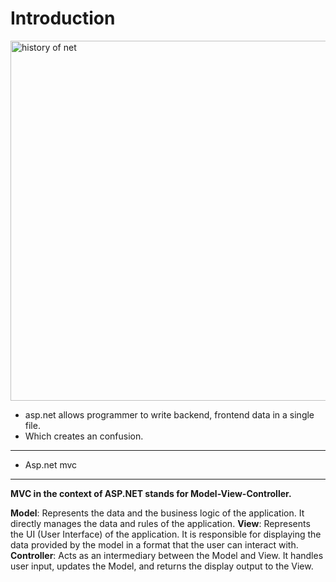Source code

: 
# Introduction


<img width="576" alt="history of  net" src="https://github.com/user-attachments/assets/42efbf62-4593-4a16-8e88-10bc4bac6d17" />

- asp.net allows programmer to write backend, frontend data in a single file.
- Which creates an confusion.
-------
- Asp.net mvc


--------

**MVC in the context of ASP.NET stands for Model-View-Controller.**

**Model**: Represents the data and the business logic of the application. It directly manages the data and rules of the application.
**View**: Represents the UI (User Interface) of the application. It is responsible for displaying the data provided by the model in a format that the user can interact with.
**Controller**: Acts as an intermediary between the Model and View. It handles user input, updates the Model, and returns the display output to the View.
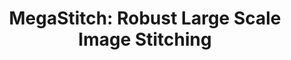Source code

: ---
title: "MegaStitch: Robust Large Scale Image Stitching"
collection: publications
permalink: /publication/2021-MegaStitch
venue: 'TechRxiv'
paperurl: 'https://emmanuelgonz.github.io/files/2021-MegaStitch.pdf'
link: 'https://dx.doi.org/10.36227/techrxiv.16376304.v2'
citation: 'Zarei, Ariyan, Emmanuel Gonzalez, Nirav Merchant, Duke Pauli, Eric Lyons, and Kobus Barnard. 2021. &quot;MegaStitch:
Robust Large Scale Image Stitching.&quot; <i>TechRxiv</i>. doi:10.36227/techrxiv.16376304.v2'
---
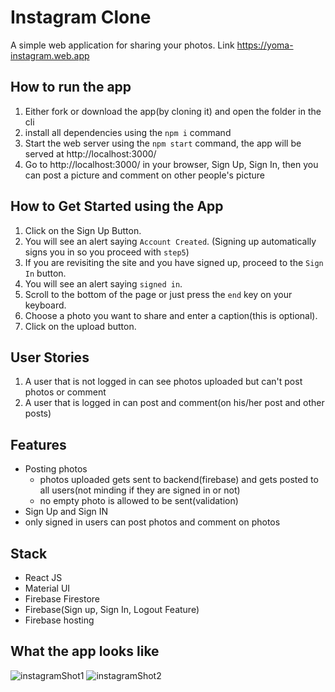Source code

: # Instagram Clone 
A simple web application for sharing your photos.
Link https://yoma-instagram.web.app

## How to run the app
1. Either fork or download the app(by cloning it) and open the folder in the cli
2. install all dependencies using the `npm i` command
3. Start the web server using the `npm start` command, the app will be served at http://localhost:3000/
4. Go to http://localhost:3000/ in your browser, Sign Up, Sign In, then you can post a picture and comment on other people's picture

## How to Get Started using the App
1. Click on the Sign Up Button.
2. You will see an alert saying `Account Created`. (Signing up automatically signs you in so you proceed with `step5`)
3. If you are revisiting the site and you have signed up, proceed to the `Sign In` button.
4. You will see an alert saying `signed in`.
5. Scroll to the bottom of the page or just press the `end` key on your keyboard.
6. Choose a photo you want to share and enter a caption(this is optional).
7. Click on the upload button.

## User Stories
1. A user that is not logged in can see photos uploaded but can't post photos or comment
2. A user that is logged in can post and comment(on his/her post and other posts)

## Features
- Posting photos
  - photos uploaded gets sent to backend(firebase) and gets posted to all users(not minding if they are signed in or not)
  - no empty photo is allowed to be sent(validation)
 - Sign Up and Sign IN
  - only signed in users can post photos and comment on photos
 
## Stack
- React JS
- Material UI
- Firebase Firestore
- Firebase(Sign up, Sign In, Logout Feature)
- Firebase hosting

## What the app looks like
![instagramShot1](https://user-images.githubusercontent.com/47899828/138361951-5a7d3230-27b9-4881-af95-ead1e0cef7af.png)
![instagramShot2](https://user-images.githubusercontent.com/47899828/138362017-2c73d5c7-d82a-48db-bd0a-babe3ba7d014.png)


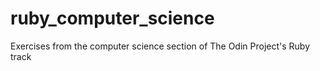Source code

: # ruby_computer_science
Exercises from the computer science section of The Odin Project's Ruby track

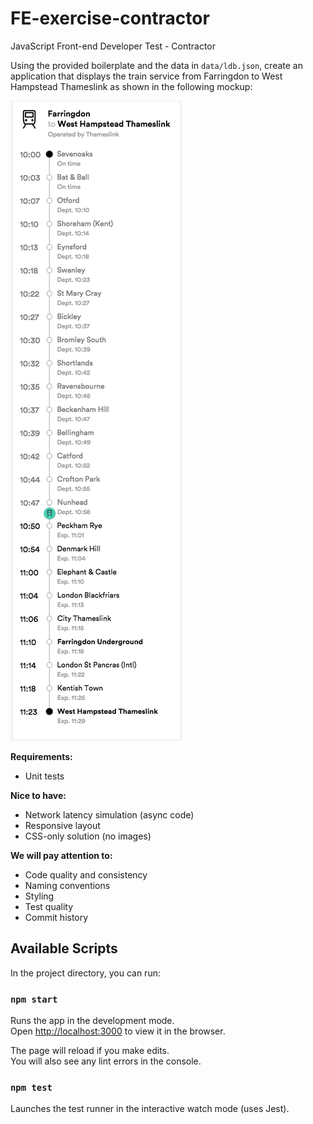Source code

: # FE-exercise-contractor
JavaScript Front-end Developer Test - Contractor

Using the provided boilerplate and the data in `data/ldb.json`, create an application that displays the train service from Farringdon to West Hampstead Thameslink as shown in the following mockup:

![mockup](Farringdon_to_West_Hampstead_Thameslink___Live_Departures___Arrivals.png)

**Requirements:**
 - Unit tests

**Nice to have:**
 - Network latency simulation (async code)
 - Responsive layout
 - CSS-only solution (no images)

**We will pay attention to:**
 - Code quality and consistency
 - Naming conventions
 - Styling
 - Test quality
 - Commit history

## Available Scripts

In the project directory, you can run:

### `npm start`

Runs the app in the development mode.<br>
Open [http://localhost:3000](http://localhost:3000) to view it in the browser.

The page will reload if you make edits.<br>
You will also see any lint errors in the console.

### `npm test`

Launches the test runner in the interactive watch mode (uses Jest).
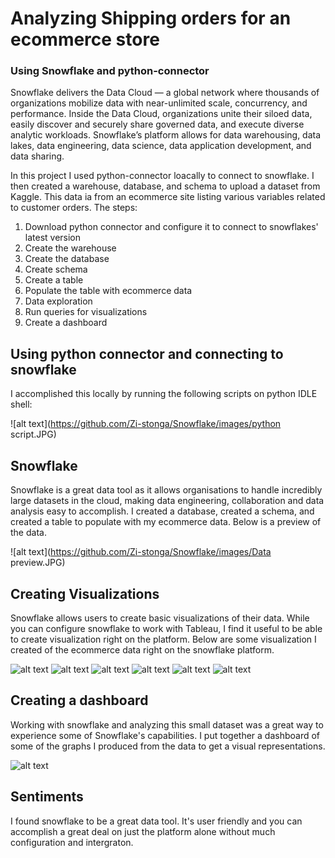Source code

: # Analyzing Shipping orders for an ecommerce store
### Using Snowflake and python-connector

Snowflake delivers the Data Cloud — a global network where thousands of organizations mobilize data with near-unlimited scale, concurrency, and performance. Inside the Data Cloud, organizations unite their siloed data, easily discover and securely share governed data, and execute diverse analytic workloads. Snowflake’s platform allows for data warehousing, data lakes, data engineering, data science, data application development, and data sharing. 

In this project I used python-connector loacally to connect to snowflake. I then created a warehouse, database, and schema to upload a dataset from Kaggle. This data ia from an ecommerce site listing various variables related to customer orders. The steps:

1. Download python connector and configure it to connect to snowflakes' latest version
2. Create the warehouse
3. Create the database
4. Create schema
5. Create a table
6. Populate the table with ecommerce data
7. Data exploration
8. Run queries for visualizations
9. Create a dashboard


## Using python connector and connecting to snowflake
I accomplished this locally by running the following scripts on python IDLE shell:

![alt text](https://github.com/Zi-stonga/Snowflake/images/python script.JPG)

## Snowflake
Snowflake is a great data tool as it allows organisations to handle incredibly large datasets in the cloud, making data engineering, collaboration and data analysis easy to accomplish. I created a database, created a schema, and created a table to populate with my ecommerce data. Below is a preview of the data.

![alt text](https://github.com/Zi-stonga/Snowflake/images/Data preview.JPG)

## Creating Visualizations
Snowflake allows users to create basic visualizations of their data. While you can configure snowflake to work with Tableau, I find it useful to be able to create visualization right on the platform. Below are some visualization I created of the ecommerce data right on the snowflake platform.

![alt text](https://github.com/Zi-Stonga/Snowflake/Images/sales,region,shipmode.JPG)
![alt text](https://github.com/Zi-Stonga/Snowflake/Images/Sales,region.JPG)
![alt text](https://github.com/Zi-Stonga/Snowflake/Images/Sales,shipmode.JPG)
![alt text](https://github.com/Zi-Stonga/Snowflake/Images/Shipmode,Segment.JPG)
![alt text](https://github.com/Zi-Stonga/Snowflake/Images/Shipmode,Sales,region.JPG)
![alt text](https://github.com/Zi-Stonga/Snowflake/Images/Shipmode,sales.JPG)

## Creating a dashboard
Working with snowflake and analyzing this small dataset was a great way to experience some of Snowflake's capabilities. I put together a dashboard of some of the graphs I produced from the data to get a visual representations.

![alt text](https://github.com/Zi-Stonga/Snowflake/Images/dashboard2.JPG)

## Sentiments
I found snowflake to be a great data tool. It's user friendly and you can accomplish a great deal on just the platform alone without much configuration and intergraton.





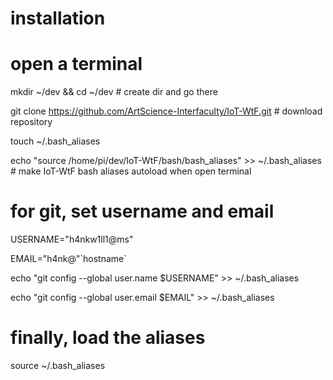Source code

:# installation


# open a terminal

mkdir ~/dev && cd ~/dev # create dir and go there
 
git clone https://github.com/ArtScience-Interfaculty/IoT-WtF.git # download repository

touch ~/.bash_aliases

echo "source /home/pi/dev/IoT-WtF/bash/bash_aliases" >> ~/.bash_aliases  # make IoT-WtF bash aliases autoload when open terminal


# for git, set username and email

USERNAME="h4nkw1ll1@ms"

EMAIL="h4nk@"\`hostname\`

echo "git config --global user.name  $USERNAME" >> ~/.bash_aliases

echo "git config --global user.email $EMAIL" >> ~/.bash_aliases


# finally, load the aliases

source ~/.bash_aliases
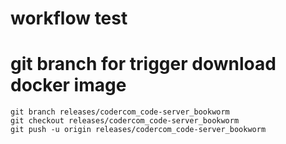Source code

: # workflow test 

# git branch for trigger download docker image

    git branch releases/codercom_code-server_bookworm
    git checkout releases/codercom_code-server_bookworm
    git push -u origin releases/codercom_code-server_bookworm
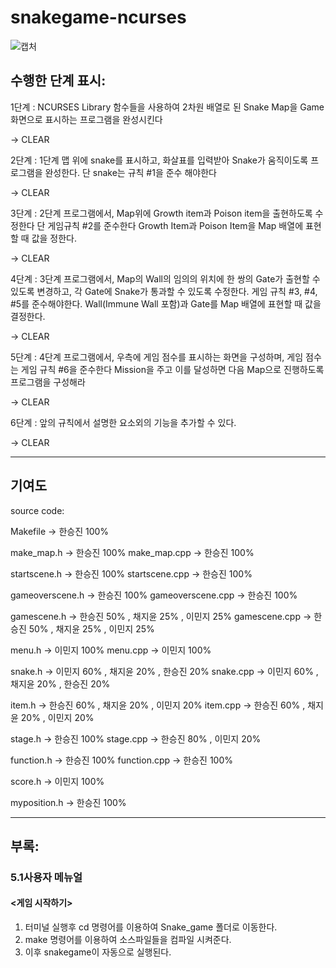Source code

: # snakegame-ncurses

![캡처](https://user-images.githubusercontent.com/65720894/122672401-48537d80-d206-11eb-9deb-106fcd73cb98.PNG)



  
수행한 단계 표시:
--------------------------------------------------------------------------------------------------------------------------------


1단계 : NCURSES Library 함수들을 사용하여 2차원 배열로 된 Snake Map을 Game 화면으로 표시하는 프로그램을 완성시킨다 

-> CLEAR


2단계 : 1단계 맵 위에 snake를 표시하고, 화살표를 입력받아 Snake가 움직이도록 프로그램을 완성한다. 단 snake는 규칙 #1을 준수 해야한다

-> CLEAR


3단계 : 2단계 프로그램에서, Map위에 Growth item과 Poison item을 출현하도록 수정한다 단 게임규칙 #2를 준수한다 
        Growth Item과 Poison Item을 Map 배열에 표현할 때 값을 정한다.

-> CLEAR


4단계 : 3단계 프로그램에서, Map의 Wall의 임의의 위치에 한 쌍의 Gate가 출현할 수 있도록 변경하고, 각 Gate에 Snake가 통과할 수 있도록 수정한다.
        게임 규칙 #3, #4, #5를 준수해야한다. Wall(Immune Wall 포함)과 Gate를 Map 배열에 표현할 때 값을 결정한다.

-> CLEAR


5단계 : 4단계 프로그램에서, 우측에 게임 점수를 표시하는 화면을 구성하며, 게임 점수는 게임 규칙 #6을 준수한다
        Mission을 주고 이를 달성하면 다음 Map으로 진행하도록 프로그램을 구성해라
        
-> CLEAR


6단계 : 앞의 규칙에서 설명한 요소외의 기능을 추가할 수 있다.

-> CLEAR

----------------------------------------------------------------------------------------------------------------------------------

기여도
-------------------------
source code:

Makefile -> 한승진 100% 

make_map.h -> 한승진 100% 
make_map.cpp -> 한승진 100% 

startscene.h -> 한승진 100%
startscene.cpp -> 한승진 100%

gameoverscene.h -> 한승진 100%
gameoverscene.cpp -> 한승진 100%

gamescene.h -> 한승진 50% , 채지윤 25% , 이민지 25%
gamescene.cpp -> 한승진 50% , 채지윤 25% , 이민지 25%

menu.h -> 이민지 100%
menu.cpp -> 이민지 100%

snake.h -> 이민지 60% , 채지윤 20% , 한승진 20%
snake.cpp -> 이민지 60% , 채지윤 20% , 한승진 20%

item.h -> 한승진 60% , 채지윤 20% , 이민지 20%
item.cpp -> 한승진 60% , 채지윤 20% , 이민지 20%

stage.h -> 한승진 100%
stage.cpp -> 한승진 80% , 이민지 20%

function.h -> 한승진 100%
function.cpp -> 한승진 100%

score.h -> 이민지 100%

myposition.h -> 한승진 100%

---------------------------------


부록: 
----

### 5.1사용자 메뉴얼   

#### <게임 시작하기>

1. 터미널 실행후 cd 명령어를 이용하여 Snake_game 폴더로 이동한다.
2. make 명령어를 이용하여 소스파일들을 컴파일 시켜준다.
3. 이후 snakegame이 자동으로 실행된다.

━━━━━━━━━━━━━━━━━━━━

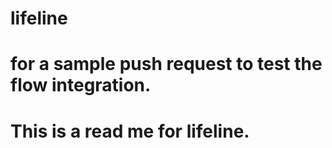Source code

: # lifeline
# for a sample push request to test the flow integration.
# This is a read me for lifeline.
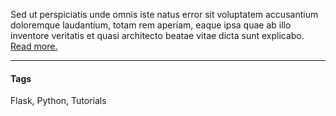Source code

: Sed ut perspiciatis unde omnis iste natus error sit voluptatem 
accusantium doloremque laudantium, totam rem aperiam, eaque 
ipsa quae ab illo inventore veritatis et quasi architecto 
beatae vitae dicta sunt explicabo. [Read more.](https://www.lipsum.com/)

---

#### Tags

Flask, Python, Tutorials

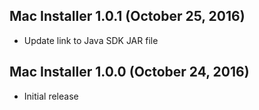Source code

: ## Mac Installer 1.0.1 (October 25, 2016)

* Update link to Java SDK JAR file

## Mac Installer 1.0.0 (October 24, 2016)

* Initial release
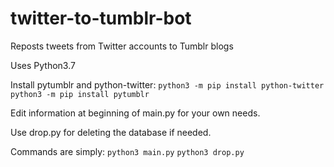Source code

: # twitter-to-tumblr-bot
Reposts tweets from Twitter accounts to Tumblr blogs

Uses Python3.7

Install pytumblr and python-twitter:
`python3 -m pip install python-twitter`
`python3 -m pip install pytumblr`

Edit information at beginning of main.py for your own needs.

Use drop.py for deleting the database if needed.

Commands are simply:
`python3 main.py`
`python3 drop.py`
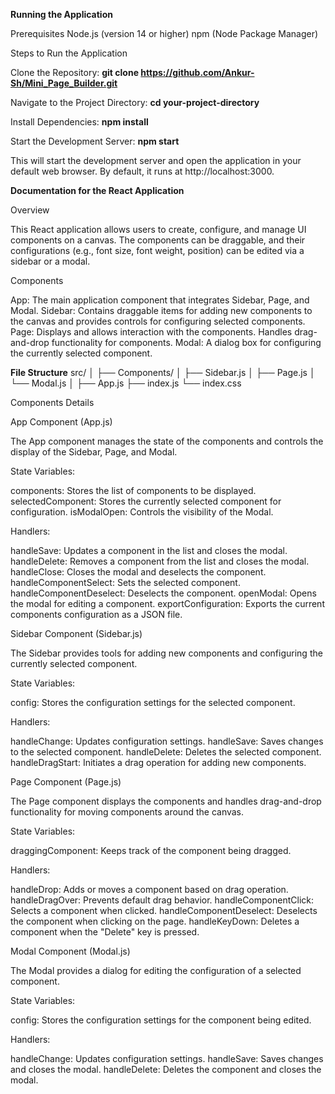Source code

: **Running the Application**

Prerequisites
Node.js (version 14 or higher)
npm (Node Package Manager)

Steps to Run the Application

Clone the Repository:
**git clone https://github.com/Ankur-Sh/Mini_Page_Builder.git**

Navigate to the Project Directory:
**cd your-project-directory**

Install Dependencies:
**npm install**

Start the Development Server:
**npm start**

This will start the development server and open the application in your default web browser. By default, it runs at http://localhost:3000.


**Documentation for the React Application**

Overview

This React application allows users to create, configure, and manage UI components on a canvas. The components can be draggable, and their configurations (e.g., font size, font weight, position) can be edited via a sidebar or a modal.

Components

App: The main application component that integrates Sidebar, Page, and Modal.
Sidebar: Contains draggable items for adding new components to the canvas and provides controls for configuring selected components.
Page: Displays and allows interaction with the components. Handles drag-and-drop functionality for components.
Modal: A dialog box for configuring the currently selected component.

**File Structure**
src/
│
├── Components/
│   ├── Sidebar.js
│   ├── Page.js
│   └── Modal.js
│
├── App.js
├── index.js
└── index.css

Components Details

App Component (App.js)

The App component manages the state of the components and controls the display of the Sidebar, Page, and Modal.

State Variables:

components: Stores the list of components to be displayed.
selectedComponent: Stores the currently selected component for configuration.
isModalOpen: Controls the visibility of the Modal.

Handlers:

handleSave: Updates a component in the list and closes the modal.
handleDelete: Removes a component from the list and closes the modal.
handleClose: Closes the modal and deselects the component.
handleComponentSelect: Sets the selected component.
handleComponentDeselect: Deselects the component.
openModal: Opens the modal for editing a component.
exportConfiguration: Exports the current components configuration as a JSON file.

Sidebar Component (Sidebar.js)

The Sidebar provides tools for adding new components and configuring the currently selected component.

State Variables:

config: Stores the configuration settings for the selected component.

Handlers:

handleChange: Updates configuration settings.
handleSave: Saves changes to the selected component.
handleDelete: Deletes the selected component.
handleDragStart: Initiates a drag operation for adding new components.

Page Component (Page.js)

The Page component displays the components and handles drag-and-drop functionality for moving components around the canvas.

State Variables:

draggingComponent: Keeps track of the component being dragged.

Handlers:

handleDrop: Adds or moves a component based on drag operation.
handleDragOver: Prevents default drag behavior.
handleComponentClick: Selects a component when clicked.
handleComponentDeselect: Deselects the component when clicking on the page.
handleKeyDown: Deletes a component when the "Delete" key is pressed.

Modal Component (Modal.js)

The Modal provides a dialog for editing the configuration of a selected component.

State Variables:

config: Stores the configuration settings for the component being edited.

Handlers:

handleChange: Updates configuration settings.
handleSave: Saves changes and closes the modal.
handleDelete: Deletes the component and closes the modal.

━━━━━━━━━━━━━━━━━━━━

▸ AIM OF THE TASK
Between and including the line with "citation: 'Zarei, Ariyan, Emmanuel" and the line with "1. Either fork", repeat every line exactly as it appears above, with pictures left out.

▸ RESPONSE AREA
citation: 'Zarei, Ariyan, Emmanuel Gonzalez, Nirav Merchant, Duke Pauli, Eric Lyons, and Kobus Barnard. 2021. &quot;MegaStitch:
Robust Large Scale Image Stitching.&quot; <i>TechRxiv</i>. doi:10.36227/techrxiv.16376304.v2'
---
Source code

: # Instagram Clone 
A simple web application for sharing your photos.
Link https://yoma-instagram.web.app

## How to run the app
1. Either fork or download the app(by cloning it) and open the folder in the cli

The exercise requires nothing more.